Top of Recorded data

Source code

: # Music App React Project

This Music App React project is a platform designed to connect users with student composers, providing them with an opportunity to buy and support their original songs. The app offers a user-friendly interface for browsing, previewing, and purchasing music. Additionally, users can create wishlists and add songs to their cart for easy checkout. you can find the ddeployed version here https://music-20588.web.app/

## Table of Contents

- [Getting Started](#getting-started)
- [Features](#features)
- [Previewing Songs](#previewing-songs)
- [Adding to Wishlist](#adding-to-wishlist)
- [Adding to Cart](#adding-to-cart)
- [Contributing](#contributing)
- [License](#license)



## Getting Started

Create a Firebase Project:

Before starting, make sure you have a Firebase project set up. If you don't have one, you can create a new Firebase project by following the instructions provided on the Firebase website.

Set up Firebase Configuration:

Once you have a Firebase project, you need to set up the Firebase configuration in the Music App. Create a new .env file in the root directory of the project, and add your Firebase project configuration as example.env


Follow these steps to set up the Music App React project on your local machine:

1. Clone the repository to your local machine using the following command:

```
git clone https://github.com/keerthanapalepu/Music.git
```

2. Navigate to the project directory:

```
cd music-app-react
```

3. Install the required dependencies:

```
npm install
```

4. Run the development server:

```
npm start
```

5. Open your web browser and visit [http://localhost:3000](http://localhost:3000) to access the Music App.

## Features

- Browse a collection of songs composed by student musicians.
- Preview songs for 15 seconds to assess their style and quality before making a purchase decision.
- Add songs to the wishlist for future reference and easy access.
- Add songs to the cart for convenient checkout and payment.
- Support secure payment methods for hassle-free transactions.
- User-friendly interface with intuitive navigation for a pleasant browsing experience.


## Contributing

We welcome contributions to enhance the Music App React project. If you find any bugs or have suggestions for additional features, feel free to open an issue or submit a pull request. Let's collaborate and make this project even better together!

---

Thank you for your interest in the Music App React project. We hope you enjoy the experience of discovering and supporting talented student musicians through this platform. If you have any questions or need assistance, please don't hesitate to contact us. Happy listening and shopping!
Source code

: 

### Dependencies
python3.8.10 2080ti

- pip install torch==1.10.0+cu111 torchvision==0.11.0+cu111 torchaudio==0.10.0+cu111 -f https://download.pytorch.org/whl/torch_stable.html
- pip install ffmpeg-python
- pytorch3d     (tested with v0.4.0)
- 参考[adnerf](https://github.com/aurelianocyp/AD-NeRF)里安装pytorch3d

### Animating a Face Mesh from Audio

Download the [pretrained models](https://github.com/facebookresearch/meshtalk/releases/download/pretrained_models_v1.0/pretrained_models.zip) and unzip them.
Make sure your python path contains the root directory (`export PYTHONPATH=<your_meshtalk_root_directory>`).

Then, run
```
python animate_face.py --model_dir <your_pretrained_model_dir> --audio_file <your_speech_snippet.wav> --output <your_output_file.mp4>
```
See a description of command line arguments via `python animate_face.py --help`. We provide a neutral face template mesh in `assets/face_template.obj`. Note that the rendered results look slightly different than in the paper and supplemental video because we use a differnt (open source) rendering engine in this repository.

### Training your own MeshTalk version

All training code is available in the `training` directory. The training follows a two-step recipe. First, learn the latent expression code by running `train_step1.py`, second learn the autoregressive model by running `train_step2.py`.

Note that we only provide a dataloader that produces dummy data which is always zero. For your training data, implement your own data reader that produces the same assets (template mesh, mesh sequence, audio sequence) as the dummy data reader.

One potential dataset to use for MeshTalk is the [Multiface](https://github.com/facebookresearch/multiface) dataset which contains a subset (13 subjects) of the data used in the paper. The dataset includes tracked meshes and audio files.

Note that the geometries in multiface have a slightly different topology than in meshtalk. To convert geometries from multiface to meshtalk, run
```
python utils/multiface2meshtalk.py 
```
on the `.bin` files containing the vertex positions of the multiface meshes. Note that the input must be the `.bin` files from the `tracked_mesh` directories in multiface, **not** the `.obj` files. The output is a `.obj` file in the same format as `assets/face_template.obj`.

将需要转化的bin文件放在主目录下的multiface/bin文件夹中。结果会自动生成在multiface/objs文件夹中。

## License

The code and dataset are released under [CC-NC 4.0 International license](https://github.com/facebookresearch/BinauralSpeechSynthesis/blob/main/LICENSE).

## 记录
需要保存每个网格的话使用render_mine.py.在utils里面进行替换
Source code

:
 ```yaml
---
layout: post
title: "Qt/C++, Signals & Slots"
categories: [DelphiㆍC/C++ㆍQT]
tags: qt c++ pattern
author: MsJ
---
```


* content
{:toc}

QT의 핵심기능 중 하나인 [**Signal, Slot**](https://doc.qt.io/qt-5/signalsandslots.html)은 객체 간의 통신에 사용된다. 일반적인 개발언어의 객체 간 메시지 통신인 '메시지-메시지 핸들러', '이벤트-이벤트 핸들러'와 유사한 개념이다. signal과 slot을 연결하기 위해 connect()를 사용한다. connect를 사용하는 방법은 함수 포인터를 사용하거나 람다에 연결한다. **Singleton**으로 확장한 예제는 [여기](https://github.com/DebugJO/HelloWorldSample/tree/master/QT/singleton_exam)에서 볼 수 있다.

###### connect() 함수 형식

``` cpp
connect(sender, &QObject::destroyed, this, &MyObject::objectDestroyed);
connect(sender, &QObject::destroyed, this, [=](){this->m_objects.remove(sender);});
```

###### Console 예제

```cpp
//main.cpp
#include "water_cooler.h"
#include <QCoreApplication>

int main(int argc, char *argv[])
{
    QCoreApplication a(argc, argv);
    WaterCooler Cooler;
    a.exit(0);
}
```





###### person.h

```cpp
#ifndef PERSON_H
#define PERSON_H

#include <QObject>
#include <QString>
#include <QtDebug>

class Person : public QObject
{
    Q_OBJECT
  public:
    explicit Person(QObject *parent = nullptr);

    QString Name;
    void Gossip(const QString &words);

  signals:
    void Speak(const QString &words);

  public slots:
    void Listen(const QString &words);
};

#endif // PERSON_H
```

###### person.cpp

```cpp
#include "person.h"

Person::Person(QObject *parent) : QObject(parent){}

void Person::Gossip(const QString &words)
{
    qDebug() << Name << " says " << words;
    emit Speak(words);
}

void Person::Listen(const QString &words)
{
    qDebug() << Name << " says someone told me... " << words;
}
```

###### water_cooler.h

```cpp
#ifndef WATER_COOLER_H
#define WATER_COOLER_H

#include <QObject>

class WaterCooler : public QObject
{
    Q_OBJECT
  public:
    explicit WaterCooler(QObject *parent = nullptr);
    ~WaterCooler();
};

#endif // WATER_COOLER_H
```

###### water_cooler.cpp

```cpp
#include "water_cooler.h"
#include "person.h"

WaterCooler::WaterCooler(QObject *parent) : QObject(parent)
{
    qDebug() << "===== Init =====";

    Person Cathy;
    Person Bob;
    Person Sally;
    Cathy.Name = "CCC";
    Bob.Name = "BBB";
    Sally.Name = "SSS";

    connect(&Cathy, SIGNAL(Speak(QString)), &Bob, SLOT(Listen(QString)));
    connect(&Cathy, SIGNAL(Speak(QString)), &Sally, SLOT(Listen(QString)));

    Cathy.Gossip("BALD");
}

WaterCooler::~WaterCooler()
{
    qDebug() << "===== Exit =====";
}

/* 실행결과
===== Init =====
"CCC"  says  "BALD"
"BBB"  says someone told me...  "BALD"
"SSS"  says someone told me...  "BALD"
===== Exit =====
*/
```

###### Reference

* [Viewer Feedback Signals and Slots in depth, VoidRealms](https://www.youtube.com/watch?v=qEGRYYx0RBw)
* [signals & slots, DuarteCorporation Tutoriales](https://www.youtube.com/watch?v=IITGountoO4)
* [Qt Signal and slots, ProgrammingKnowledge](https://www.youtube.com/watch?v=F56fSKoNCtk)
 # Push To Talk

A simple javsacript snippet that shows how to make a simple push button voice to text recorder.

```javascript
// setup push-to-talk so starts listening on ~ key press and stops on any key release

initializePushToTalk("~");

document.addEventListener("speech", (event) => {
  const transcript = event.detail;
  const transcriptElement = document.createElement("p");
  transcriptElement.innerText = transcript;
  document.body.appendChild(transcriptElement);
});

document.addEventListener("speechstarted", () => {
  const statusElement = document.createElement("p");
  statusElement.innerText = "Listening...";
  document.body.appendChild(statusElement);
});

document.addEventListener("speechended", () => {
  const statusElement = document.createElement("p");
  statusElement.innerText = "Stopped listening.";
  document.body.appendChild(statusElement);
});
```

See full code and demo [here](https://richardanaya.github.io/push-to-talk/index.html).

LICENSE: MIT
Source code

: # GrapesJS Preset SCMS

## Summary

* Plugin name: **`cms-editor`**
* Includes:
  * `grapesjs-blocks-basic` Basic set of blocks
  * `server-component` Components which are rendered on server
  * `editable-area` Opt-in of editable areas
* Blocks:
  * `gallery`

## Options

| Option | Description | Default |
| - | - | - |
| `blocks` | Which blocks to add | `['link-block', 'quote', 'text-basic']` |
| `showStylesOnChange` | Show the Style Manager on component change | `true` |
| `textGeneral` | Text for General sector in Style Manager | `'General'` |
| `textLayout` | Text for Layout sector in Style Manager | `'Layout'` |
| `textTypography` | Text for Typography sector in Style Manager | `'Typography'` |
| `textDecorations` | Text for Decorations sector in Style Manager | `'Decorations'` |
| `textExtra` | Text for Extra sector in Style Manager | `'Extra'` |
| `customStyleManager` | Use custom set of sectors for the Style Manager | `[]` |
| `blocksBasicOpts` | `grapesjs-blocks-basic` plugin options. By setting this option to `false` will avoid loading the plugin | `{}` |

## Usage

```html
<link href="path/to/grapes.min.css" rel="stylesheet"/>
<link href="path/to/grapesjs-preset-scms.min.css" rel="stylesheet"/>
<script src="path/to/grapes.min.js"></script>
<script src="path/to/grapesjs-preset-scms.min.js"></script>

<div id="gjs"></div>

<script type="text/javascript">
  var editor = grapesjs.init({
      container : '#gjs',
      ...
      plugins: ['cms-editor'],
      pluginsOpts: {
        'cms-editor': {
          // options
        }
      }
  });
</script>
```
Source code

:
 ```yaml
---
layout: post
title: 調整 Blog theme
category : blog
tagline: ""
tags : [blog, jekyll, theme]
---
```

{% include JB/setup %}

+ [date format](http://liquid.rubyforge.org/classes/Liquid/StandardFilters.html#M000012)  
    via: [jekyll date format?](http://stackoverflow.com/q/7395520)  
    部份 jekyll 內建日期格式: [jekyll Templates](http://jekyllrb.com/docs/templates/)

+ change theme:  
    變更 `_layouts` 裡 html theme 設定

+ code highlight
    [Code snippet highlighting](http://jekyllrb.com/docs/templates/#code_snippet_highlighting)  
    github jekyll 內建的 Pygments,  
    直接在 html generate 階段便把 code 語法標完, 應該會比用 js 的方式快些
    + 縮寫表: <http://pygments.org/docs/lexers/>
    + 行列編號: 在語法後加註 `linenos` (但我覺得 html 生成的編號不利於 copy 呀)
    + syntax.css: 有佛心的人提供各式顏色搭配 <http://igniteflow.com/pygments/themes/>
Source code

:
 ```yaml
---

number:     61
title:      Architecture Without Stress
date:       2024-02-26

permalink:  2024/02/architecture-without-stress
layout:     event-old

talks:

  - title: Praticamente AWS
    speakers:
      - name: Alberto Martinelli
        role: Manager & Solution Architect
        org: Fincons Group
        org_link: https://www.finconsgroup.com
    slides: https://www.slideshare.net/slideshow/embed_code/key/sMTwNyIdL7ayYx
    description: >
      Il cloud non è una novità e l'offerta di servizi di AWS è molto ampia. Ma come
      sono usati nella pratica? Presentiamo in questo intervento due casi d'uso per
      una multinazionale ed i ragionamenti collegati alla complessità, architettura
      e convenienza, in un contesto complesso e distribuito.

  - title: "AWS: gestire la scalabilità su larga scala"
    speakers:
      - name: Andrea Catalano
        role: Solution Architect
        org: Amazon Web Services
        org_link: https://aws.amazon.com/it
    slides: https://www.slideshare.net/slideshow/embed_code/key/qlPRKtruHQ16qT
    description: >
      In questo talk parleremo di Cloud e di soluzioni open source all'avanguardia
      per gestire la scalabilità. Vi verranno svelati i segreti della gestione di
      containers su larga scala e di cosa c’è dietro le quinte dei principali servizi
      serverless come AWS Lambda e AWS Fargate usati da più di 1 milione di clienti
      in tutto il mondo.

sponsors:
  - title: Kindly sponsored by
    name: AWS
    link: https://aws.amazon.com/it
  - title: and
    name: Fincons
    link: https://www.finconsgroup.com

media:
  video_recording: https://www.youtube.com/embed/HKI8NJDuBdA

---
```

Bottom of Recorded data

Assignment: In the records above, locate every line with the string "directory" and copy it.

Answer to the exercise:
Once you have a Firebase project, you need to set up the Firebase configuration in the Music App. Create a new .env file in the root directory of the project, and add your Firebase project configuration as example.env
2. Navigate to the project directory:
Make sure your python path contains the root directory (`export PYTHONPATH=<your_meshtalk_root_directory>`).
All training code is available in the `training` directory. The training follows a two-step recipe. First, learn the latent expression code by running `train_step1.py`, second learn the autoregressive model by running `train_step2.py`.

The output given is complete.